Retype every entry precisely and keep each line whole.

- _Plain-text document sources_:
*****

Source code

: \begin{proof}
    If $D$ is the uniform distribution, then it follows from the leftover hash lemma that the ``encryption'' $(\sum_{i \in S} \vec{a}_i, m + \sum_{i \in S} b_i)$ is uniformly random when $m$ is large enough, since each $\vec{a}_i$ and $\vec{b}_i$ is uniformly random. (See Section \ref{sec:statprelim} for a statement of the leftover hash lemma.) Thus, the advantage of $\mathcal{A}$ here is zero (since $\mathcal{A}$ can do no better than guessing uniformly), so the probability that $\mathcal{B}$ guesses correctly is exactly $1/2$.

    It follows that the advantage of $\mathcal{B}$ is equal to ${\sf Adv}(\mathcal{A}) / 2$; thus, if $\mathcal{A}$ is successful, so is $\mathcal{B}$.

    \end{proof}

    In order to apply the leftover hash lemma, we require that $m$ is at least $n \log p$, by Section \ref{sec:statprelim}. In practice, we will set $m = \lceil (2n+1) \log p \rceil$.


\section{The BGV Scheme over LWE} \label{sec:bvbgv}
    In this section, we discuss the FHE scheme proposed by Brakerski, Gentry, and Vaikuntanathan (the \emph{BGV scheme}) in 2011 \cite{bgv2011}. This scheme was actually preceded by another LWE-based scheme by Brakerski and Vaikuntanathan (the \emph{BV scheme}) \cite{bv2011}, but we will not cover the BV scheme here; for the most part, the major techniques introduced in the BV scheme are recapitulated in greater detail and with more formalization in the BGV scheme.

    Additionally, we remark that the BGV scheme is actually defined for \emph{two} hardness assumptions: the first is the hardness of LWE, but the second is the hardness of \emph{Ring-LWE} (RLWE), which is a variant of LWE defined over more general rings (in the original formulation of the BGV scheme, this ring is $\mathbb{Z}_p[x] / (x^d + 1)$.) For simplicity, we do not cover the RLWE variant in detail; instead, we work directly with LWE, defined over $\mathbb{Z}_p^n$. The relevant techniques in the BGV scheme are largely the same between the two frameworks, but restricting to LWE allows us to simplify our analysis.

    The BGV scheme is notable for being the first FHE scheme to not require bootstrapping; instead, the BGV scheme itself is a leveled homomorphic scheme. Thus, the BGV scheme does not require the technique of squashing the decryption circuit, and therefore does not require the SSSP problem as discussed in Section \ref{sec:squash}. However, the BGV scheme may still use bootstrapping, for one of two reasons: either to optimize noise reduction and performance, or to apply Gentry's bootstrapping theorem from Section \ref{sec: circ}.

*****

- _EXPECTED ANSWER_:
Source code

: \begin{proof}
    If $D$ is the uniform distribution, then it follows from the leftover hash lemma that the ``encryption'' $(\sum_{i \in S} \vec{a}_i, m + \sum_{i \in S} b_i)$ is uniformly random when $m$ is large enough, since each $\vec{a}_i$ and $\vec{b}_i$ is uniformly random. (See Section \ref{sec:statprelim} for a statement of the leftover hash lemma.) Thus, the advantage of $\mathcal{A}$ here is zero (since $\mathcal{A}$ can do no better than guessing uniformly), so the probability that $\mathcal{B}$ guesses correctly is exactly $1/2$.

    It follows that the advantage of $\mathcal{B}$ is equal to ${\sf Adv}(\mathcal{A}) / 2$; thus, if $\mathcal{A}$ is successful, so is $\mathcal{B}$.

    \end{proof}

    In order to apply the leftover hash lemma, we require that $m$ is at least $n \log p$, by Section \ref{sec:statprelim}. In practice, we will set $m = \lceil (2n+1) \log p \rceil$.


\section{The BGV Scheme over LWE} \label{sec:bvbgv}
    In this section, we discuss the FHE scheme proposed by Brakerski, Gentry, and Vaikuntanathan (the \emph{BGV scheme}) in 2011 \cite{bgv2011}. This scheme was actually preceded by another LWE-based scheme by Brakerski and Vaikuntanathan (the \emph{BV scheme}) \cite{bv2011}, but we will not cover the BV scheme here; for the most part, the major techniques introduced in the BV scheme are recapitulated in greater detail and with more formalization in the BGV scheme.

    Additionally, we remark that the BGV scheme is actually defined for \emph{two} hardness assumptions: the first is the hardness of LWE, but the second is the hardness of \emph{Ring-LWE} (RLWE), which is a variant of LWE defined over more general rings (in the original formulation of the BGV scheme, this ring is $\mathbb{Z}_p[x] / (x^d + 1)$.) For simplicity, we do not cover the RLWE variant in detail; instead, we work directly with LWE, defined over $\mathbb{Z}_p^n$. The relevant techniques in the BGV scheme are largely the same between the two frameworks, but restricting to LWE allows us to simplify our analysis.

    The BGV scheme is notable for being the first FHE scheme to not require bootstrapping; instead, the BGV scheme itself is a leveled homomorphic scheme. Thus, the BGV scheme does not require the technique of squashing the decryption circuit, and therefore does not require the SSSP problem as discussed in Section \ref{sec:squash}. However, the BGV scheme may still use bootstrapping, for one of two reasons: either to optimize noise reduction and performance, or to apply Gentry's bootstrapping theorem from Section \ref{sec: circ}.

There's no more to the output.